Nor, respectfully, do the statutes in question appear to support the court’s findings. For example, section 235(a)(1) of the INA states:

An alien present in the United States who has not been admitted or who arrives in the United States (whether or not at a designated port of arrival and including an alien who is brought to the United States after having been interdicted in international or United States waters) shall be deemed for purposes of this chapter an applicant for admission.

By its plain language, aliens who have been turned back before they touch the territorial boundaries of the United States are neither “present in the United States”, nor are they arriving “in” this country. They are at the front door, and although they may be knocking, they haven’t been let in (yet).

The operative language in section 235(a)(3) of the INA states: “All aliens (including alien crewmen) who are applicants for admission or otherwise seeking admission or readmission to or transit through the United States shall be inspected by immigration officers.”

The term “applicants for admission or otherwise seeking admission” traditionally has meant standing in the port of entry, or in a CBP processing facility after being apprehended by Border Patrol — not outside of the United States and attempting to get in.

This is a seemingly simple proposition for Judge Bashant because the aliens in question were turned away feet from the territorial boundaries of the United States, but there are three practical considerations that the court elides.

First, what if 100, 1,000, 10,000, or 100,000 aliens without documents showed up simultaneously at, say, the Paso del Norte Bridge in El Paso and demanded that they be allowed to apply for admission (despite the fact that they are facially inadmissible), and thence, asylum. Would CBP be forced to allow them all to proceed to the port?

Under the court’s reasoning, yes, even though they would overwhelm CBP’s capacity to process them and would bring all lawful cross-border traffic to a halt.
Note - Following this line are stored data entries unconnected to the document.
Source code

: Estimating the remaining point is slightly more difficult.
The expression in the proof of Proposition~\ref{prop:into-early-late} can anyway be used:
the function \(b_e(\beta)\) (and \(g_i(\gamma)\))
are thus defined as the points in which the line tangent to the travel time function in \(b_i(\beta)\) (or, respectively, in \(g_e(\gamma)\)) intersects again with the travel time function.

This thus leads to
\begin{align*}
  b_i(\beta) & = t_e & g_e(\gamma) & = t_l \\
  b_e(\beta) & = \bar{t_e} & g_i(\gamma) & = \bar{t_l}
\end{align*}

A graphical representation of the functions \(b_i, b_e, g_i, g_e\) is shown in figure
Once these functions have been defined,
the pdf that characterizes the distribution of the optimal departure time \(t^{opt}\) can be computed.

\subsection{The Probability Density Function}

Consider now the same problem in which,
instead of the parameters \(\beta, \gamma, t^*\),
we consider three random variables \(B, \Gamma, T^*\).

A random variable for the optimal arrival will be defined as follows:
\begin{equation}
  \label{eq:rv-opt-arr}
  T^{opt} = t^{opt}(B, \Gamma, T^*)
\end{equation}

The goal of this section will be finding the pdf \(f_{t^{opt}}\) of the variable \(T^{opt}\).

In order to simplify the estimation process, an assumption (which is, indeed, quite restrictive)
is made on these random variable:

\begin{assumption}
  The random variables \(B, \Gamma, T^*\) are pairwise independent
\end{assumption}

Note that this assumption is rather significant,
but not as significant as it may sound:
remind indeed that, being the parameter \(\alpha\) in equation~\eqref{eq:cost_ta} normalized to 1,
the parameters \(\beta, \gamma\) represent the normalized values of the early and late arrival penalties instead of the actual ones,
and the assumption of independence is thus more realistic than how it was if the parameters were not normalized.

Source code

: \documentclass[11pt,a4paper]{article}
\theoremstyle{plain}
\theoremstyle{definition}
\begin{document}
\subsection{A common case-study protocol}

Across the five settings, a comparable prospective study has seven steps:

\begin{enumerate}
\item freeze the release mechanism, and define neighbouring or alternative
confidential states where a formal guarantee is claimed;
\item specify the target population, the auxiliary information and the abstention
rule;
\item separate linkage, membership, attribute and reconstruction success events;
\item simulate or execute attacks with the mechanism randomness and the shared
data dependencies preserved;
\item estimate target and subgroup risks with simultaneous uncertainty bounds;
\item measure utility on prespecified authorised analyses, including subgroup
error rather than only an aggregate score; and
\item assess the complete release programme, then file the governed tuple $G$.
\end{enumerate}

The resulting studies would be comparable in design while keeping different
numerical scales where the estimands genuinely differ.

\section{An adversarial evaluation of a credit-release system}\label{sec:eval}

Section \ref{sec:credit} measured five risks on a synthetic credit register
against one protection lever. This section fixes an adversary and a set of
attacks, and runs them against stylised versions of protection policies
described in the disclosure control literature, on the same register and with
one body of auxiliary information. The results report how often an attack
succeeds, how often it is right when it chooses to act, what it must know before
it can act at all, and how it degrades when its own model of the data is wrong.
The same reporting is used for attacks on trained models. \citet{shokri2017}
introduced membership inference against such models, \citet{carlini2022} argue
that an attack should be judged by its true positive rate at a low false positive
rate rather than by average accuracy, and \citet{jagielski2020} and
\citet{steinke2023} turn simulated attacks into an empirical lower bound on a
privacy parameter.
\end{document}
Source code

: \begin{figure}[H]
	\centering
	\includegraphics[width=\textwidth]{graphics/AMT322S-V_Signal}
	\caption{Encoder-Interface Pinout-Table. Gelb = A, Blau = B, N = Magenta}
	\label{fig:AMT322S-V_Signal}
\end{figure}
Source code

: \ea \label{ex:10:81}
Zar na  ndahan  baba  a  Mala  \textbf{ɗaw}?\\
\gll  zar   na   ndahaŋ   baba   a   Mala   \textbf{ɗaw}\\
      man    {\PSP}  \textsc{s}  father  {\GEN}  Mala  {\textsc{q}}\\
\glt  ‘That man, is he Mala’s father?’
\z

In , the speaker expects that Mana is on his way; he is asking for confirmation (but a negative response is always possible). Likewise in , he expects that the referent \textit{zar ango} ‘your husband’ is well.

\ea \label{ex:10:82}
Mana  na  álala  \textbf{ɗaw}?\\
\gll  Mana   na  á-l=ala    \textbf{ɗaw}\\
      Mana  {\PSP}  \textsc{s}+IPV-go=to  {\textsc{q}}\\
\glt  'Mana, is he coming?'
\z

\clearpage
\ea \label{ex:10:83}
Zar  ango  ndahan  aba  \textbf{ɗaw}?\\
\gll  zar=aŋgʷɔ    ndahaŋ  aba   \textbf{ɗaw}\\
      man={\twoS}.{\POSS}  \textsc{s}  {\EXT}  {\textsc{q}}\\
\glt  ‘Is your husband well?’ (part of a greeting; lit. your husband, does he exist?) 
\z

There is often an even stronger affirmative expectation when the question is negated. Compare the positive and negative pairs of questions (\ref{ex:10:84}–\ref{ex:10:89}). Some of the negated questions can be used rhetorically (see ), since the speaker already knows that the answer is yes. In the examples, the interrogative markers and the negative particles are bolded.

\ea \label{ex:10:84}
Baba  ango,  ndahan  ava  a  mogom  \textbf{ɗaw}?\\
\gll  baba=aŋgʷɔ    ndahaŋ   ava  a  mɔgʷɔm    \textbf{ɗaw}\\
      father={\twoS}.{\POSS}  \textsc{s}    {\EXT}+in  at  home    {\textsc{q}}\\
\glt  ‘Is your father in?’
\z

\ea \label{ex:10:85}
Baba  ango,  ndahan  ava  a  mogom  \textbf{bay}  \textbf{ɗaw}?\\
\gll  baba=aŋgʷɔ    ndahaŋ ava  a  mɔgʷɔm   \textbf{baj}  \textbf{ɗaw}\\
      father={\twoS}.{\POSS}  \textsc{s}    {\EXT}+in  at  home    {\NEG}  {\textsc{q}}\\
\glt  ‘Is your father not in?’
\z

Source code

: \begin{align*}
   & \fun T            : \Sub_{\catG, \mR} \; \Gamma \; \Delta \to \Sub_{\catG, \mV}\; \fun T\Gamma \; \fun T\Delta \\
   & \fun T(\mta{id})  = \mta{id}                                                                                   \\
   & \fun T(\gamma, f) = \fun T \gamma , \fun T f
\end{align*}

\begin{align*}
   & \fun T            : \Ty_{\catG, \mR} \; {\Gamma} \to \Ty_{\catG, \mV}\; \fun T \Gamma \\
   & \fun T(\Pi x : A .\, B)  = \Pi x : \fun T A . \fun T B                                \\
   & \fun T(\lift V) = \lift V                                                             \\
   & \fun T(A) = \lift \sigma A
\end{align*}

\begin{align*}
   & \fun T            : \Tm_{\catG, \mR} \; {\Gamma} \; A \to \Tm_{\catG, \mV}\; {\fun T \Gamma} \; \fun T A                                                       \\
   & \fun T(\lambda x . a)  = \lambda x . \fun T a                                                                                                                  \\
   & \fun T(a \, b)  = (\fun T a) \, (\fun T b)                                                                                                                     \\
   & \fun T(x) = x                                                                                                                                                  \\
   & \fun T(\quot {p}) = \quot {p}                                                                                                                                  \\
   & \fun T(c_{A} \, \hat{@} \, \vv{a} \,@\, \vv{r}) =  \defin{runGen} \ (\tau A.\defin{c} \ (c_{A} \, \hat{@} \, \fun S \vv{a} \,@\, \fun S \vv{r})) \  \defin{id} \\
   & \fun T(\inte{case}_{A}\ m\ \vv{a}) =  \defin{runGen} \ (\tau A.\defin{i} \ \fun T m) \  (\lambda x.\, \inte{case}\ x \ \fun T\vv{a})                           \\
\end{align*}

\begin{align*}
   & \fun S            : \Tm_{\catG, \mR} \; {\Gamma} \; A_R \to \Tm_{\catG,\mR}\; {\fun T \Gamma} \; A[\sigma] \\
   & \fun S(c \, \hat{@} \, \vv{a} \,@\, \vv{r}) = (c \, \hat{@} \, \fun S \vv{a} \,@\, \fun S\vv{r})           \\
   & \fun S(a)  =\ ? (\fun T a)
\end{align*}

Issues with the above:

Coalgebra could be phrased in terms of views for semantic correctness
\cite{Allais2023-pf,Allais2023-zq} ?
If I were a smuggler, I know what I would tell my “clients” to do. If I were a trucker hauling perishable vegetables, on the other hand, I would be peeved.

Second, what if the United States reaches a diplomatic agreement with the government of Mexico (or Guatemala, for that matter) to block third-country asylum seekers from crossing its southern borders en route to the United States. Do those foreign nationals, who have no ties whatsoever to the United States have a Fifth amendment right to apply for admission? Again, the inevitable answer is “yes”.
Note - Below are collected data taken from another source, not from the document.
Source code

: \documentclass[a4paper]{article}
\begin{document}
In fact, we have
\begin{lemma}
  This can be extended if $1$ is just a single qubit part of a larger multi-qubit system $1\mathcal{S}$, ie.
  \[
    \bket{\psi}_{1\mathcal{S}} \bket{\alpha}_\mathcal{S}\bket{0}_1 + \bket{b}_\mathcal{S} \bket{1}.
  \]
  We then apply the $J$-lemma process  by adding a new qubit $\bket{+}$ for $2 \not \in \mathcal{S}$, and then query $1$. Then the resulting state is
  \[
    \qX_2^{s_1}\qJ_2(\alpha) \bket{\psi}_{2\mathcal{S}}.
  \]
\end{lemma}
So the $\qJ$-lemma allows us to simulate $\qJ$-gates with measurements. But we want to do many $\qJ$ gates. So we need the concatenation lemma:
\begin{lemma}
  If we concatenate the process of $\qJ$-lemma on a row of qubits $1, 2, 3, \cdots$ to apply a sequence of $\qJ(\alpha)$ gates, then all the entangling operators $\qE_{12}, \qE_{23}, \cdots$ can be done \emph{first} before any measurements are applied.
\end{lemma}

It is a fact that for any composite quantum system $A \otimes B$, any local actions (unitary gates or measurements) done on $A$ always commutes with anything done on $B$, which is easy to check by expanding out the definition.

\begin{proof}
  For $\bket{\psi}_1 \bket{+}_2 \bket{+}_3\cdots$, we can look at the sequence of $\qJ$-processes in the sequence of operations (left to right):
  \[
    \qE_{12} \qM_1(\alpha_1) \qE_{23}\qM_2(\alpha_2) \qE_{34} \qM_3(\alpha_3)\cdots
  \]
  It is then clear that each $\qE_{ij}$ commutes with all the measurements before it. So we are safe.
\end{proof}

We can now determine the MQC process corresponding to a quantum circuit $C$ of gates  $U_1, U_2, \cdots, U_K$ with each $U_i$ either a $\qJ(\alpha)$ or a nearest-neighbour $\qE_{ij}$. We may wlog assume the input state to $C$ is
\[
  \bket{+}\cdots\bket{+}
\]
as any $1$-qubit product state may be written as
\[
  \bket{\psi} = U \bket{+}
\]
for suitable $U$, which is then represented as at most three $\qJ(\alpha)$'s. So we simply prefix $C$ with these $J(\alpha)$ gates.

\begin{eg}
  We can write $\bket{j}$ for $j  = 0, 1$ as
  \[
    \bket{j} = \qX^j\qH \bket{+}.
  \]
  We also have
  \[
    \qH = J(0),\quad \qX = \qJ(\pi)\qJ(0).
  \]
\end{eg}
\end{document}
Third, what if a foreign national who wants to apply for asylum in the United States shows up at CBP preclearance at Shannon Airport in Ireland or Abu Dhabi International Airport without documents? Do they have to be allowed onto the aircraft that would take them to the United States?
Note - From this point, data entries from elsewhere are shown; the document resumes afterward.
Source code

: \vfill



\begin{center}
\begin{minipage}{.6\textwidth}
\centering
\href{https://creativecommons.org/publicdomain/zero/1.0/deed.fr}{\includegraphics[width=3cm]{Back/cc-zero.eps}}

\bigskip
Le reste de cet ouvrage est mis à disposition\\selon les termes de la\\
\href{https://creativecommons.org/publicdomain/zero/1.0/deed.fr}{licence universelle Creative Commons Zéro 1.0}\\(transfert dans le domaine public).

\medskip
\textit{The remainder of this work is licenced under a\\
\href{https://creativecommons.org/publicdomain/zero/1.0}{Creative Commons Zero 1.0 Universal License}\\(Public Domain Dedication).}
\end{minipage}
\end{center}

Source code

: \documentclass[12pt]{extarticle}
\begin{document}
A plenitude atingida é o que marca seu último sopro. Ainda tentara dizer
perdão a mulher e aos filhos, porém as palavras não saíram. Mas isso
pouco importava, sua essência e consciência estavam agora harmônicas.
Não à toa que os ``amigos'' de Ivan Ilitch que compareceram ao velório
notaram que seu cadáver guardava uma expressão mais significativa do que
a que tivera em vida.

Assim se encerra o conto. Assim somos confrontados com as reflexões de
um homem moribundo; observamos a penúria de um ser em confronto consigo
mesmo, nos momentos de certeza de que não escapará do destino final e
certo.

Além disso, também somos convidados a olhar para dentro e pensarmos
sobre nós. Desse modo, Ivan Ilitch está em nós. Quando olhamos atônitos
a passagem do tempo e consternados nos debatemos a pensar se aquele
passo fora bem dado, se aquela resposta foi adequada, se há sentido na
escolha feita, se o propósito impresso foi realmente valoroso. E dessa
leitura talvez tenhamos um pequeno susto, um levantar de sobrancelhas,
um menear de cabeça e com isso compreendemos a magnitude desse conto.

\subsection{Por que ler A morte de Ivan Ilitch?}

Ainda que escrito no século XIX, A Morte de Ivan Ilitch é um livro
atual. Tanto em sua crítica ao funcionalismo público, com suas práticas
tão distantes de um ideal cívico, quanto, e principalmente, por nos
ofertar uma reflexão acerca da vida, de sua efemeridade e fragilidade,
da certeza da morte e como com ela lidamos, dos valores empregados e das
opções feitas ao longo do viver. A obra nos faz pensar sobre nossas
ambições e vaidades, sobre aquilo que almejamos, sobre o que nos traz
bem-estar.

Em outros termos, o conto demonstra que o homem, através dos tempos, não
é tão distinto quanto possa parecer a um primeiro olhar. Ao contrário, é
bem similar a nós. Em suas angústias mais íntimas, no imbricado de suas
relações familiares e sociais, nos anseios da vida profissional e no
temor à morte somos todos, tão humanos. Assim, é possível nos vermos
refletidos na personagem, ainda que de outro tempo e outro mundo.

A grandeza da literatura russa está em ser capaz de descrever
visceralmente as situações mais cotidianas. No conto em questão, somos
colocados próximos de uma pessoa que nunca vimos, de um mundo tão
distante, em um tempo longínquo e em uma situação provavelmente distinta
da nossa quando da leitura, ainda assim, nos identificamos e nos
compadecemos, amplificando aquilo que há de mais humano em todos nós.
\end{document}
They might be thousands of miles from the United States, but wouldn’t they enjoy the same Fifth Amendment rights that aliens who are standing feet away from the territorial boundaries have? Logically, they would have more, because those preclearance sites are the functional equivalent of a land-border port of entry.

Taking that example one step further, what if CBP trains airline gate and ticket agents on the appropriate documents that foreign nationals need to be admitted to the United States. Those agents are “agents” of the United States government in that scenario. Does a Fifth amendment violation occur if they refuse a foreign national to get on a flight because they don’t have a visa? If not, why not?

Through metering, CBP attempted to control the flow of aliens without proper documents who were seeking admission, in order to preserve the agency’s ability to facilitate lawful cross-border traffic while ensuring those aliens could still apply for asylum. One district court judge has unraveled the whole process, and thus has placed inadmissible entrants in charge of traffic at the Southwest border ports.

Worse, if Judge Bashant’s decision stands, it would transform expedited removal — which was intended to accelerate the movement of aliens without proper entry documents out of this country — and into an expressway for inadmissible aliens into the United States.